«Avendo molto tempo libero, è un modo per vincere la noia». Collassa così, nel gorgo malefico delle scommesse da telefonino, la fortuna di un campioncino che a 22 anni si trova a un passo dalle vette della sua professione, ha conseguito discreta celebrità, tira calci sapienti per un milione di euro all’anno. Ma evidentemente non sa che prospettiva e che senso dare, alle giornate del suo successo: e le riempie di click compulsivi, di giocate in solitaria, di schermate virtuali e di rischi dannatamente reali, arrivando al punto – contratti debiti per il triplo del suo pur ragguardevole stipendio annuo – di ricevere minacce del tipo ti spezzo le gambe, e poi soccombere a una pressione ormai più forte di lui, fino al pianto, alla confessione, alla squalifica commutata in parte (questa sì, una bella notizia) nell’impegno a sensibilizzare i suoi coetanei, nelle scuole, nelle società sportive, sui rischi letali del gioco d’azzardo.

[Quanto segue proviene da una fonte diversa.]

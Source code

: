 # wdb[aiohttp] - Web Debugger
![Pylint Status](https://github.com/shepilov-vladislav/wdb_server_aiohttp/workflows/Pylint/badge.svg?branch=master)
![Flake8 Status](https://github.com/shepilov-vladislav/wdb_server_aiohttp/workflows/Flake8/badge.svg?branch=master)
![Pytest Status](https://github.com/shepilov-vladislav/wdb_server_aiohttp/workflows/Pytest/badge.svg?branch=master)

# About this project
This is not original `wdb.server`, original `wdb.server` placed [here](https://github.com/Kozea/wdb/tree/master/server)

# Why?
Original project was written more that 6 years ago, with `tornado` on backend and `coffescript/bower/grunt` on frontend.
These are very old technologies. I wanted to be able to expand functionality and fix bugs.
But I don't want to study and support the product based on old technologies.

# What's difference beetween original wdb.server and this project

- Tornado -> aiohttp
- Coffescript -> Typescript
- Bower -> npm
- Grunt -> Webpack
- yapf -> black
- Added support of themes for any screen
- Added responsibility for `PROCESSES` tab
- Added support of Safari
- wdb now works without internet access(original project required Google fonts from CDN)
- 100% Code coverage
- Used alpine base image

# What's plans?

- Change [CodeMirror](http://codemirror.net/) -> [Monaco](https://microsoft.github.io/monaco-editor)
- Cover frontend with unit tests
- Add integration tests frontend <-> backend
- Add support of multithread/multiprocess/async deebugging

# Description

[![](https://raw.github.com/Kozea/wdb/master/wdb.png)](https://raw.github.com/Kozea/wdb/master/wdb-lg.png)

Ci voleva l’avvilente parabola di alcuni giovani calciatori per rivelare a un Paese distratto che i guasti dell’azzardo non sono roba da sfigati, ma possono rovinare carriere, famiglie e patrimoni in ogni ceto sociale, e sempre più di frequente minacciano i nostri ragazzi, sprigionandosi dall’universo parallelo dell’online, nel quale – rispetto al mondo reale – è ancora più difficile percepire la materialità dei rischi e scorgere i confini tra legale e illegale.
In Italia (dati riferiti al 2022, e al solo azzardo legale) si gioca globalmente per quasi 135 miliardi euro all’anno, si “spende” (ovvero concretamente si perde) per quasi 20 miliardi di euro all’anno, si scommette sullo sport per quasi 1 miliardo di euro al mese: cifre di un’industria colossale, che ingrassa sempre più i concessionari di settore, in proporzione alimenta sempre meno le casse dell’erario, e sforna costi sociali incalcolabili (difficile misurare, infatti, i rovesci finanziari ed esistenziali cui si espongono 5,1 milioni di giocatori “abitudinari”, dei quali 1,5 “problematici”).

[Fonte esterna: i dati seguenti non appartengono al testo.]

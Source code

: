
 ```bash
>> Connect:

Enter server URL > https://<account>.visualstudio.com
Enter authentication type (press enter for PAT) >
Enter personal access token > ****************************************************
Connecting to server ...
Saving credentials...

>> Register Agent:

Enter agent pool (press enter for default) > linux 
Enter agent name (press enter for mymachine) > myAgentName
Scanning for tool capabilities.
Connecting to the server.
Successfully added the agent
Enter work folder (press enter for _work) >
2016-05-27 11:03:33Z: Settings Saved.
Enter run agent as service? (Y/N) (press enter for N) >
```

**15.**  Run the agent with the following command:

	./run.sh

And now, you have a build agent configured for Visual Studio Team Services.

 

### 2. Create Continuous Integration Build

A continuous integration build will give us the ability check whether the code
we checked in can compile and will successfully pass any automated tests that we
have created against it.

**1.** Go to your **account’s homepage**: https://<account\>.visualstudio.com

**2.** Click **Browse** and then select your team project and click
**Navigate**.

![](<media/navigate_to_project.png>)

Minori e giovani sono sempre più avvolti, fino a esserne in molti casi travolti, dalle spire suadenti del gioco d’alea. Legale, illegale: fa poca differenza, quando poi bisogna affrontare una pulsione che scivola poco a poco nell’ossessione, fino a divenire dipendenza patologica. Per chi si occupa del triste fenomeno, come gli operatori sanitari, diverse associazioni, le fondazioni antiusura, numerose Caritas, è chiara la portata educativa, non solo terapeutica, della sfida. Ma è altrettanto chiaro il paradosso di sistema: come può essere orientato, un giovane calciatore, a non perdersi in scommesse, se il suo sport è ormai ridotto a vettore pubblicitario (maglie e divise, sponsorizzazioni di squadre e di eventi, spot multipiattaforma, chat che invadono le dirette) delle più svariate formule dell’azzardo? E come può un ragazzo capire che su quel terreno non ha senso avventurarsi, se la cultura dominante e la galassia mediatica lo invita e lo agevola in mille modi a scommettere, illudendolo di provare brividi vitali, guadagnare divertendosi, arricchirsi senza sforzo? Perché, sì, i minorenni giocano eccome, on line e nelle chat con i coetanei con i soldi caricati sulle carte di credito che i genitori ignari caricano. E lo fanno in perfetta solitudine nel sempre più diffuso gioco on line, segnalandoci che hanno bisogno di relazioni educative significative, non paternalistiche, ma di adulti presenti e soprattutto autorevoli.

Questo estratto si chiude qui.